Materialism, the consumer society, existentialism, the loss of faith - these were all swirling around at the time and were often reinforced by my readings at university and beyond. I lapped up the plays of Sartre and Camus, delighted in the the writing of the absurdists (and later the Dadaists) , though a part of me must have known even then about the logical consequences of such theories. Disintegration, madness or a surrender to hedonism were all possible destinations.
My charismatic modern history lecturer (Dr P. Edwards), a specialist in the 16th century, gave us Luther's perspective at that time - 'Man can only sin', though I am at a loss as to where the quotation comes from. It is not that he agreed with Luther mind, but it gave us free-thinking undergrads an entry into the zeitgeist of the Reformation. But I digress.

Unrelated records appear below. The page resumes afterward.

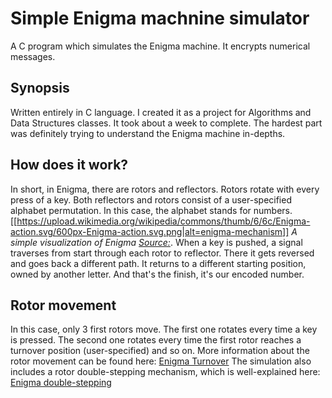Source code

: # Simple Enigma machnine simulator
A C program which simulates the Enigma machine. It encrypts numerical messages.
## Synopsis
Written entirely in C language. I created it as a project for Algorithms and Data Structures classes. It took about a week to complete. The hardest part was definitely trying to understand the Enigma machine in-depths.
## How does it work?
In short, in Enigma, there are rotors and reflectors. Rotors rotate with every press of a key. Both reflectors and rotors consist of a user-specified alphabet permutation. In this case, the alphabet stands for numbers.
[[https://upload.wikimedia.org/wikipedia/commons/thumb/6/6c/Enigma-action.svg/600px-Enigma-action.svg.png|alt=enigma-mechanism]]
*A simple visualization of Enigma* [*Source:*](https://upload.wikimedia.org/wikipedia/commons/thumb/6/6c/Enigma-action.svg/600px-Enigma-action.svg.png).
When a key is pushed, a signal traverses from start through each rotor to reflector. There it gets reversed and goes back a different path. It returns to a different starting position, owned by another letter. And that's the finish, it's our encoded number.
## Rotor movement
In this case, only 3 first rotors move. The first one rotates every time a key is pressed. The second one rotates every time the first rotor reaches a turnover position (user-specified) and so on. More information about the rotor movement can be found here: [Enigma Turnover](https://en.wikipedia.org/wiki/Enigma_machine#Turnover)
The simulation also includes a rotor double-stepping mechanism, which is well-explained here: [Enigma double-stepping](http://www.intelligenia.org/downloads/rotors1.pdf)
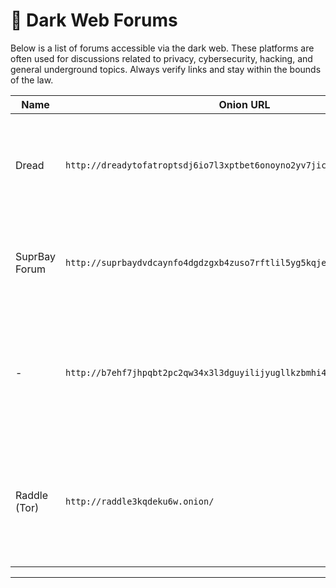 # 💬 Dark Web Forums

Below is a list of forums accessible via the dark web. These platforms are often used for discussions related to privacy, cybersecurity, hacking, and general underground topics. Always verify links and stay within the bounds of the law.

| Name             | Onion URL                                     | Description |
|------------------|-----------------------------------------------|-------------|
| Dread | `http://dreadytofatroptsdj6io7l3xptbet6onoyno2yv7jicoxknyazubrad.onion/` | Reddit-style forum focused on darknet markets, privacy, and community discussion. |
| SuprBay Forum | `http://suprbaydvdcaynfo4dgdzgxb4zuso7rftlil5yg5kqjefnw4wq4ulcad.onion/` | Official Pirate Bay forum for help, file-sharing, news, and discussions. |
| - | `http://b7ehf7jhpqbt2pc2qw34x3l3dguyilijyugllkzbmhi4e6shvbym73id.onion/` | Veteran forum for darknet users and vendors, focused on harm reduction, privacy, and safety. |
| Raddle (Tor)     | `http://raddle3kqdeku6w.onion/`                | A censorship-resistant alternative to Reddit. Covers politics, privacy, and underground topics. |

---
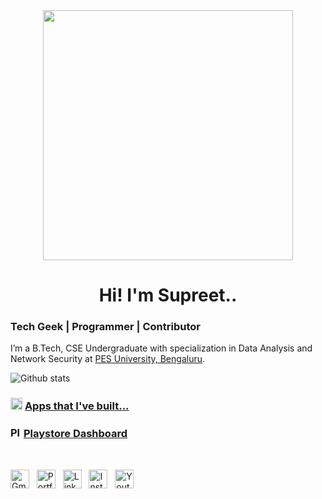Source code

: <div align="center">
<img src="https://o.remove.bg/downloads/94558181-535b-4ad8-a26e-70f89b321f8a/4bea082c266f89a683119adc76715075-removebg-preview.png" width="400"><br>
<h1>Hi! I'm Supreet..</h1>
</div>

### Tech Geek | Programmer | Contributor

I’m a B.Tech, CSE Undergraduate with specialization in Data Analysis and Network Security at [PES University, Bengaluru](https://pes.edu/).

![Github stats](https://github-readme-stats.vercel.app/api?username=SupreetRonad)

### <a href="https://drive.google.com/drive/folders/1Q_7CsLuHp1WM1Gpf9f7YwWtv8PVWpBsM?usp=sharing"><img src="https://cdn-icons.flaticon.com/png/512/3405/premium/3405818.png?token=exp=1640280480~hmac=1fb5b9b9dffcbbd70270475851a701d0" width="19" title="Apps" /></a> [Apps that I've built...](https://drive.google.com/drive/folders/1Q_7CsLuHp1WM1Gpf9f7YwWtv8PVWpBsM?usp=sharing)

### <a href="https://play.google.com/store/apps/dev?id=5636646902925498070"><img src="https://cdn-icons-png.flaticon.com/512/888/888857.png" width="17" title="Playstore" /></a> [Playstore Dashboard](https://play.google.com/store/apps/dev?id=5636646902925498070)
<br/>
<p><a href="mailto:suppironad@gmail.com"><img src="https://cdn-icons.flaticon.com/png/512/3686/premium/3686989.png?token=exp=1640279623~hmac=8044b70007a7343bd8cb3464a2a6e83e" width="30" title="Gmail"/></a> &nbsp  <a href="https://supreetronad.github.io/web_portal/"><img src="https://cdn-icons.flaticon.com/png/512/5064/premium/5064120.png?token=exp=1640279273~hmac=b2e2f41da60c20e64fa32b0d46c1e2e7" width="30" title="Portfolio" /></a> &nbsp <a href="https://www.linkedin.com/in/supreet-ronad/"><img src="https://cdn-icons-png.flaticon.com/512/145/145807.png" width="30" title="LinkedIn" /></a> &nbsp <a href="https://www.instagram.com/supreetronad/"><img src="https://cdn-icons.flaticon.com/png/512/3955/premium/3955024.png?token=exp=1640279681~hmac=c5d4d61467f10fa74f032724d9a62ada" width="30" title="Instagram" /></a> &nbsp <a href="https://www.youtube.com/channel/UC0ahUe7606gvjh6rKZO1pHQ"><img src="https://cdn-icons.flaticon.com/png/512/3670/premium/3670147.png?token=exp=1640279750~hmac=a944fa85764ad246d0b8be083ceb6a92" width="30" title="Youtube" /></a>
</p>
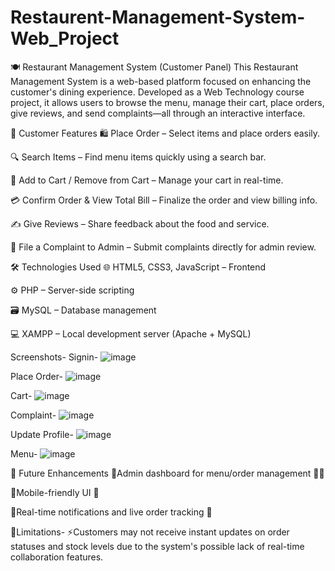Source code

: # Restaurent-Management-System-Web_Project
🍽️ Restaurant Management System (Customer Panel)
This Restaurant Management System is a web-based platform focused on enhancing the customer's dining experience. Developed as a Web Technology course project, it allows users to browse the menu, manage their cart, place orders, give reviews, and send complaints—all through an interactive interface.

🌟 Customer Features
🛍️ Place Order – Select items and place orders easily.

🔍 Search Items – Find menu items quickly using a search bar.

🛒 Add to Cart / Remove from Cart – Manage your cart in real-time.

💳 Confirm Order & View Total Bill – Finalize the order and view billing info.

✍️ Give Reviews – Share feedback about the food and service.

📩 File a Complaint to Admin – Submit complaints directly for admin review.

🛠️ Technologies Used
🌐 HTML5, CSS3, JavaScript – Frontend

⚙️ PHP – Server-side scripting

🗃️ MySQL – Database management

💻 XAMPP – Local development server (Apache + MySQL)

Screenshots-
Signin-
![image](https://github.com/user-attachments/assets/d0093e95-55be-47f9-bb21-7e19756bd0dc)

Place Order-
![image](https://github.com/user-attachments/assets/e1cb0532-b286-4cd3-9ac9-2c2ce6a654c6)

Cart-
![image](https://github.com/user-attachments/assets/e6a8af12-3469-4f83-9aae-5fe3caff91d8)

Complaint-
![image](https://github.com/user-attachments/assets/d3d040a2-e6f2-437c-a1b1-f2f65493ac9b)

Update Profile-
![image](https://github.com/user-attachments/assets/82f0d27b-6ec8-430b-a0df-083dfe19ee33)

Menu-
![image](https://github.com/user-attachments/assets/5b82f8a2-0358-4e9b-8639-175b30450243)

🚀 Future Enhancements
📌Admin dashboard for menu/order management 🧑‍💼

📌Mobile-friendly UI 📱

📌Real-time notifications and live order tracking 🔔

🔹Limitations-
 ⚡Customers may not receive instant updates on order statuses and stock levels due
 to the system's possible lack of real-time collaboration features.






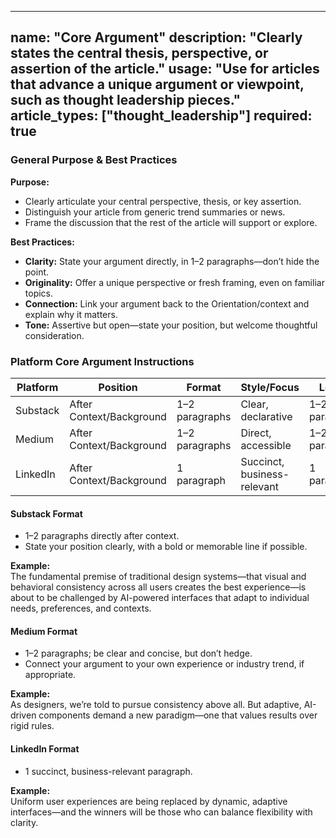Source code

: <!-- core_argument.md -->
---
name: "Core Argument"
description: "Clearly states the central thesis, perspective, or assertion of the article."
usage: "Use for articles that advance a unique argument or viewpoint, such as thought leadership pieces."
article_types: ["thought_leadership"]
required: true
---

### General Purpose & Best Practices

**Purpose:**
* Clearly articulate your central perspective, thesis, or key assertion.
* Distinguish your article from generic trend summaries or news.
* Frame the discussion that the rest of the article will support or explore.

**Best Practices:**
* **Clarity:** State your argument directly, in 1–2 paragraphs—don’t hide the point.
* **Originality:** Offer a unique perspective or fresh framing, even on familiar topics.
* **Connection:** Link your argument back to the Orientation/context and explain why it matters.
* **Tone:** Assertive but open—state your position, but welcome thoughtful consideration.

### Platform Core Argument Instructions

| Platform | Position              | Format        | Style/Focus           | Length        |
| -------- | --------------------- | ------------- | --------------------- | ------------- |
| Substack | After Context/Background | 1–2 paragraphs| Clear, declarative    | 1–2 paragraphs|
| Medium   | After Context/Background | 1–2 paragraphs| Direct, accessible    | 1–2 paragraphs|
| LinkedIn | After Context/Background | 1 paragraph   | Succinct, business-relevant | 1 paragraph |

#### Substack Format
* 1–2 paragraphs directly after context.
* State your position clearly, with a bold or memorable line if possible.

**Example:**  
The fundamental premise of traditional design systems—that visual and behavioral consistency across all users creates the best experience—is about to be challenged by AI-powered interfaces that adapt to individual needs, preferences, and contexts.

#### Medium Format
* 1–2 paragraphs; be clear and concise, but don’t hedge.
* Connect your argument to your own experience or industry trend, if appropriate.

**Example:**  
As designers, we’re told to pursue consistency above all. But adaptive, AI-driven components demand a new paradigm—one that values results over rigid rules.

#### LinkedIn Format
* 1 succinct, business-relevant paragraph.

**Example:**  
Uniform user experiences are being replaced by dynamic, adaptive interfaces—and the winners will be those who can balance flexibility with clarity.
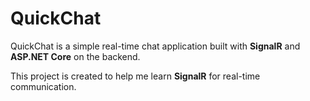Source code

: # QuickChat

QuickChat is a simple real-time chat application built with **SignalR** and **ASP.NET Core** on the backend.

This project is created to help me learn **SignalR** for real-time communication.
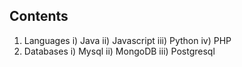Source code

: ## Contents
1. Languages
  i) Java
  ii) Javascript
  iii) Python
  iv) PHP
2. Databases
  i) Mysql
  ii) MongoDB
  iii) Postgresql  
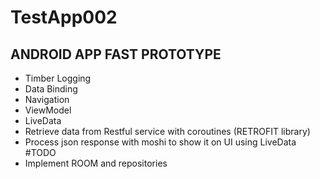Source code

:# TestApp002

## ANDROID APP FAST PROTOTYPE
 - Timber Logging
 - Data Binding
 - Navigation
 - ViewModel
 - LiveData
 - Retrieve data from Restful service with coroutines (RETROFIT library)
 - Process json response with moshi to show it on UI using LiveData
 #TODO
 - Implement ROOM and repositories
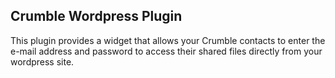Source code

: Crumble Wordpress Plugin
----

This plugin provides a widget that allows your Crumble contacts to enter the e-mail address and password to access their shared files directly from your wordpress site. 
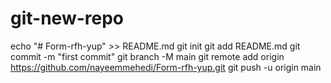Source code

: # git-new-repo
echo "# Form-rfh-yup" >> README.md
git init
git add README.md
git commit -m "first commit"
git branch -M main
git remote add origin https://github.com/nayeemmehedi/Form-rfh-yup.git
git push -u origin main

The 'sensate society' was coined by Russian scholar Pitirim Sorokin way back in the 1940's. In essence, Sorokin posited that societies move through three cycles, and leaping ahead to the last phase, we find the sensate society, a civilisation based on the material, but centrally, also based on feelings and sensations. There is no room for the spiritual and decline becomes inevitable. Practically, this will lead to the emergence of a different set of values and practises that will essentially degrade and perhaps destroy that society. The guard rails have disappeared and there in nothing to hold things together.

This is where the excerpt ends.